### [What the task asks]
Show every line below where "assets" can be found.

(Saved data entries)
—————

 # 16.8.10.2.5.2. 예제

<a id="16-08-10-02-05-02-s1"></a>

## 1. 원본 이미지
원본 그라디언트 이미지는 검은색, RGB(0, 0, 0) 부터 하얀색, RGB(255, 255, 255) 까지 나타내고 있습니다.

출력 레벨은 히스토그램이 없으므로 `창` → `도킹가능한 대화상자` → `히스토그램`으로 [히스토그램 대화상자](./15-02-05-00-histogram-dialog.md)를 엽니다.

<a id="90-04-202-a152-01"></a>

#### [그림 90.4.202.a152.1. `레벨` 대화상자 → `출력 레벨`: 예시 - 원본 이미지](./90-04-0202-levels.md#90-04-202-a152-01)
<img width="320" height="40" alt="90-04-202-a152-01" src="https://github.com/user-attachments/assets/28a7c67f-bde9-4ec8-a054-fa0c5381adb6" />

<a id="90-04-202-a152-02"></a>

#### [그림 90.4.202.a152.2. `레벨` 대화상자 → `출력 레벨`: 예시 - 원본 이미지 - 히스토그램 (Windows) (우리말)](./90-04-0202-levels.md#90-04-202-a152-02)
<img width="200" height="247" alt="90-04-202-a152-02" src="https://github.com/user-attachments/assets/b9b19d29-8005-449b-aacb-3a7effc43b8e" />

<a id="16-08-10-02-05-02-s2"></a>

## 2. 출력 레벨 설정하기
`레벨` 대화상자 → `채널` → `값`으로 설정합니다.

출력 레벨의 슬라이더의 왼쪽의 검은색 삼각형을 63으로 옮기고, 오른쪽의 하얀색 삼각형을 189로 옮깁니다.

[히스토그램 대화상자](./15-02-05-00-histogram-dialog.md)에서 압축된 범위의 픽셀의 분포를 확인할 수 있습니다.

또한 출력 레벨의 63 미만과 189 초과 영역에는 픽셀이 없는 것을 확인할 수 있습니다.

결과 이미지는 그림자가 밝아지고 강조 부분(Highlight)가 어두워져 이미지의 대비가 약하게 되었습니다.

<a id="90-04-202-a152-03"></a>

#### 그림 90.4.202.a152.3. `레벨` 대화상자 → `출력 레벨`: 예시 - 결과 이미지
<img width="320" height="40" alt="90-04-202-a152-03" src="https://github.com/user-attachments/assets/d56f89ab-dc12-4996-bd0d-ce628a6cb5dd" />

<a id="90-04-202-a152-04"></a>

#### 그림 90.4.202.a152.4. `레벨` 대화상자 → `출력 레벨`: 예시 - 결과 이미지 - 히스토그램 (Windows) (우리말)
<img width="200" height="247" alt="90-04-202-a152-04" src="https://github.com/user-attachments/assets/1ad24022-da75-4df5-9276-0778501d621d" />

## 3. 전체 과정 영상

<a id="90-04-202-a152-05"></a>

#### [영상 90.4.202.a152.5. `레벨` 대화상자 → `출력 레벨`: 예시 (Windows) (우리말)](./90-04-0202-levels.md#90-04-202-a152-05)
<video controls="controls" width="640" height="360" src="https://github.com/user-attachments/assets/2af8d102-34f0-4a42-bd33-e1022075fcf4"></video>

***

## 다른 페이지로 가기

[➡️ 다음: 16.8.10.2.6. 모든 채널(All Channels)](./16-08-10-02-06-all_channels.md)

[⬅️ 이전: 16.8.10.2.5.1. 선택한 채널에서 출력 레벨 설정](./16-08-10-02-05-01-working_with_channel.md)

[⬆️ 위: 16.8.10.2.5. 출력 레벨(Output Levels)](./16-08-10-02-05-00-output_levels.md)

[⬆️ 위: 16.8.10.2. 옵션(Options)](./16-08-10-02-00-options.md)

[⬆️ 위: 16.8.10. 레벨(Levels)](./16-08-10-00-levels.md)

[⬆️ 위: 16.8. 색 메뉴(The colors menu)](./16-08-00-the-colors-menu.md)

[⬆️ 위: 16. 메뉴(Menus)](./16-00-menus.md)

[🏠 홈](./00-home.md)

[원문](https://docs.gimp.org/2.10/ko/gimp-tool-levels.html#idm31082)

—————

### [Solution for this task]
<img width="320" height="40" alt="90-04-202-a152-01" src="https://github.com/user-attachments/assets/28a7c67f-bde9-4ec8-a054-fa0c5381adb6" />
<img width="200" height="247" alt="90-04-202-a152-02" src="https://github.com/user-attachments/assets/b9b19d29-8005-449b-aacb-3a7effc43b8e" />
<img width="320" height="40" alt="90-04-202-a152-03" src="https://github.com/user-attachments/assets/d56f89ab-dc12-4996-bd0d-ce628a6cb5dd" />
<img width="200" height="247" alt="90-04-202-a152-04" src="https://github.com/user-attachments/assets/1ad24022-da75-4df5-9276-0778501d621d" />
<video controls="controls" width="640" height="360" src="https://github.com/user-attachments/assets/2af8d102-34f0-4a42-bd33-e1022075fcf4"></video>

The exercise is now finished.